Awareness and listening

If you recall any times in your life where you’ve been deeply heard and accepted by another, I imagine these moments of quiet connection were special ones.


There are many wonderful counselling traditions. Phil Mollon, a highly experienced clinical psychologist and psychotherapist, reminds us that whatever approach is used, the ability of the therapist to listen deeply and empathically is probably the most important part of the therapeutic mix:


'I feel it is best for us all – in our diverse fields – to lower the hype about ‘psychological therapies’. They are all helpful to some extent with some clients – but none have all the answers. The most important skill of the therapist is to listen – to listen deeply and with his or her whole being.' Phil Mollon


'Meditation is not evasion;
it is a serene encounter with reality.'
Thich Nhat Hanh

Putting awareness in the driving seat

I see listening, awareness and mindfulness as very similar. We can listen to others with acceptance and openness to what they're experiencing. Awareness involves doing the same thing with ourselves. As your ability to listen well to yourself grows through counselling, mindfulness and/or other practices, you’re choosing to put the vital quality of here and now awareness in the driving seat of your life.

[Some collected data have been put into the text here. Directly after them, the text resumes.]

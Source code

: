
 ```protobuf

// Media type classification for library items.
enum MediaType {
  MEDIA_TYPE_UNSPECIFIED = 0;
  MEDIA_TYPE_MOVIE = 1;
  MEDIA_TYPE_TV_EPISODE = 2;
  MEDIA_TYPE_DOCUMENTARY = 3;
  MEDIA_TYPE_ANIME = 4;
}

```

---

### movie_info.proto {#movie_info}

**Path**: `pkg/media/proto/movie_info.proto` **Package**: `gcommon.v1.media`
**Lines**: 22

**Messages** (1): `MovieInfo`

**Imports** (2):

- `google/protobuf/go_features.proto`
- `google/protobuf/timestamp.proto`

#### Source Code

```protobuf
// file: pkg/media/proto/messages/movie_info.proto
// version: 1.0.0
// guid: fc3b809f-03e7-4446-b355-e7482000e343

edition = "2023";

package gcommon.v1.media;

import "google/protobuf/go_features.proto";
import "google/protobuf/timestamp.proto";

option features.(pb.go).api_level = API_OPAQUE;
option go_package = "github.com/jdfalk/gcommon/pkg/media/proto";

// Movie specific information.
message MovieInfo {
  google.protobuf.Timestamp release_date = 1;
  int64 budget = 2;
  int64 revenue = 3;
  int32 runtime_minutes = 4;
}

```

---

I see learning to do this as both the way and the goal of helping, hence why asking what's in the driving seat are the first words on this site. It's a simple idea but, like many guiding principles, putting this reliably into practice can be a lifetime's work.

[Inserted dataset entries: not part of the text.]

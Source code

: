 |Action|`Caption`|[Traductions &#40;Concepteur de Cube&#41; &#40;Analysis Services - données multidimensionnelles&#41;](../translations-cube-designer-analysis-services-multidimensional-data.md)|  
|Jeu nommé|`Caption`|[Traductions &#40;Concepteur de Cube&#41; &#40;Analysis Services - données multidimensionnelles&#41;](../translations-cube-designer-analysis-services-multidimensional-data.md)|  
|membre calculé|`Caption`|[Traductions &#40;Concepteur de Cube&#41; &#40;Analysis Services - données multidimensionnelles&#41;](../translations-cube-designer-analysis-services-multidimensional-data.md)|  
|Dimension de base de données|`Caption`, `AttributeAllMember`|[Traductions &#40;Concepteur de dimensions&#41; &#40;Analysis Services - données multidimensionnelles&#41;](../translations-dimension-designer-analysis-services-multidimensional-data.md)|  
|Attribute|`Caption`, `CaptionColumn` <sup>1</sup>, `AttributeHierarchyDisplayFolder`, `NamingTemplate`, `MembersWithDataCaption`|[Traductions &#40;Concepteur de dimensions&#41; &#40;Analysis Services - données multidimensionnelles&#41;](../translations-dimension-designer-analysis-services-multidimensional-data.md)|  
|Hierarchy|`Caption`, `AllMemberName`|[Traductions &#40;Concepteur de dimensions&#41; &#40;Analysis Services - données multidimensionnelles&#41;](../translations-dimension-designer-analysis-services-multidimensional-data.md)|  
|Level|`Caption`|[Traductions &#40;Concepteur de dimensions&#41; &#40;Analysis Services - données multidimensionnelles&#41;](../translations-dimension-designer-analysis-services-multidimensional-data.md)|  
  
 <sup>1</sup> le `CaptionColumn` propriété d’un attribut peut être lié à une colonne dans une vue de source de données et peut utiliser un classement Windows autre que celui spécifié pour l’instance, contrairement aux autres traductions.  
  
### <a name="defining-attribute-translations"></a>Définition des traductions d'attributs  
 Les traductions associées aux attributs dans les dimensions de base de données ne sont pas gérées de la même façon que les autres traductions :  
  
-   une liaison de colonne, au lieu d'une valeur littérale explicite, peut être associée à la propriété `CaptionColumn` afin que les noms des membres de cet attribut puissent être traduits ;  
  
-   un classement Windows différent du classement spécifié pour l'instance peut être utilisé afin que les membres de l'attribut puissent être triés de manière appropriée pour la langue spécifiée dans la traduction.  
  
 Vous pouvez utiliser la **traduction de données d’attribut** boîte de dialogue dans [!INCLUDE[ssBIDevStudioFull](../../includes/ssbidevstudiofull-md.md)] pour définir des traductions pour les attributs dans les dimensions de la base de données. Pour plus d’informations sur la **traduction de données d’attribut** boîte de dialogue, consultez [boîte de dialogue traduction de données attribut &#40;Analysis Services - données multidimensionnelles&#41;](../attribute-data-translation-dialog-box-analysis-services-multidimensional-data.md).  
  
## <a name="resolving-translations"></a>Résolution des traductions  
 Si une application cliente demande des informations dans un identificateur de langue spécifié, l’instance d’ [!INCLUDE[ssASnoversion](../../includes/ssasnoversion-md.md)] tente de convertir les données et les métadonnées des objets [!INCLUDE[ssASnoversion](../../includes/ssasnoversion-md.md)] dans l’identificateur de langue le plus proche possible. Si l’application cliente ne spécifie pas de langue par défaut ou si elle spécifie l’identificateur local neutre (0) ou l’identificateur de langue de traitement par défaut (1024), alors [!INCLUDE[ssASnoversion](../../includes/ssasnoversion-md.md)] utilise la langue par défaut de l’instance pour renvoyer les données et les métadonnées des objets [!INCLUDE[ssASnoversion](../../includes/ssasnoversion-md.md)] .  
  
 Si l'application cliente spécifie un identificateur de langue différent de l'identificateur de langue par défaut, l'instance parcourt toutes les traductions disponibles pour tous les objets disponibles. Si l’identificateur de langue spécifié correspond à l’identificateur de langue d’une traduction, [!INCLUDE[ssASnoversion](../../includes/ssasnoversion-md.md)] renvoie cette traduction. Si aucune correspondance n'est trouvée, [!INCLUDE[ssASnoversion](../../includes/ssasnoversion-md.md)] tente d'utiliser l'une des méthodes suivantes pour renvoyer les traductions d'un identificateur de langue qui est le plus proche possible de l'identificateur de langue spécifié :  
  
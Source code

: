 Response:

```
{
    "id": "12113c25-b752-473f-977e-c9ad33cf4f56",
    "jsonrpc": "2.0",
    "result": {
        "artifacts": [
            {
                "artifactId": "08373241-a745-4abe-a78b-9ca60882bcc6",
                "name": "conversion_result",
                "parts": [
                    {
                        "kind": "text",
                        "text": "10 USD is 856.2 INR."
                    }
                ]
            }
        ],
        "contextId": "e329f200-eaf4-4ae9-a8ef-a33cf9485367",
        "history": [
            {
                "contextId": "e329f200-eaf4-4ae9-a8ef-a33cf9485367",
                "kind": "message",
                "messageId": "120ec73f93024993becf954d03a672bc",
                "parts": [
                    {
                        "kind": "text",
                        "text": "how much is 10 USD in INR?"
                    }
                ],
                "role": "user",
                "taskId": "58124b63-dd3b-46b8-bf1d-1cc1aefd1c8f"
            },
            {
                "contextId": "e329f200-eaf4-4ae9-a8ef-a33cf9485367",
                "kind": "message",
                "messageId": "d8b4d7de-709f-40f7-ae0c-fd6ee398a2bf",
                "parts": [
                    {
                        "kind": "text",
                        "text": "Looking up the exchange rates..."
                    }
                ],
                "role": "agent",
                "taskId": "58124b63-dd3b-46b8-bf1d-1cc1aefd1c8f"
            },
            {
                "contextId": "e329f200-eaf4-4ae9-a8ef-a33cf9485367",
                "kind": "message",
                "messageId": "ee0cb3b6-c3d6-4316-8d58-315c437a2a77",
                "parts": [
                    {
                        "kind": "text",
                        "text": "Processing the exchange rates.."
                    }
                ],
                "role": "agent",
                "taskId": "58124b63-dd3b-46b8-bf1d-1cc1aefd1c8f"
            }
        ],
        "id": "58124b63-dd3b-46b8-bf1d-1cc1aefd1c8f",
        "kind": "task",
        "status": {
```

'Awareness is a healing light that can show us what's going on and help us make wiser choices.'

Breathing space

For me, therapy, like meditation and Autogenic Therapy, is mainly about developing awareness. Awareness is a healing light that can show us what's going on and help us make wiser choices. Here's a three minute breathing space that may help you slow down, relax, connect to yourself more fully and maybe remember what it's like to have awareness in your driving seat.

Mindful breathing

Thick Nhat Hahn describes eight mindful breathing practices from the Buddhist tradition. These include awareness of breath and following the breath (1 and 2), awareness of the body and calming the body (3 and 4), generating joy and happiness (5 and 6) and awareness of pain and calming/soothing pain (7 and 8). I see important overlaps between these important ideas and how the Gestalt approch seeks to develop awareness.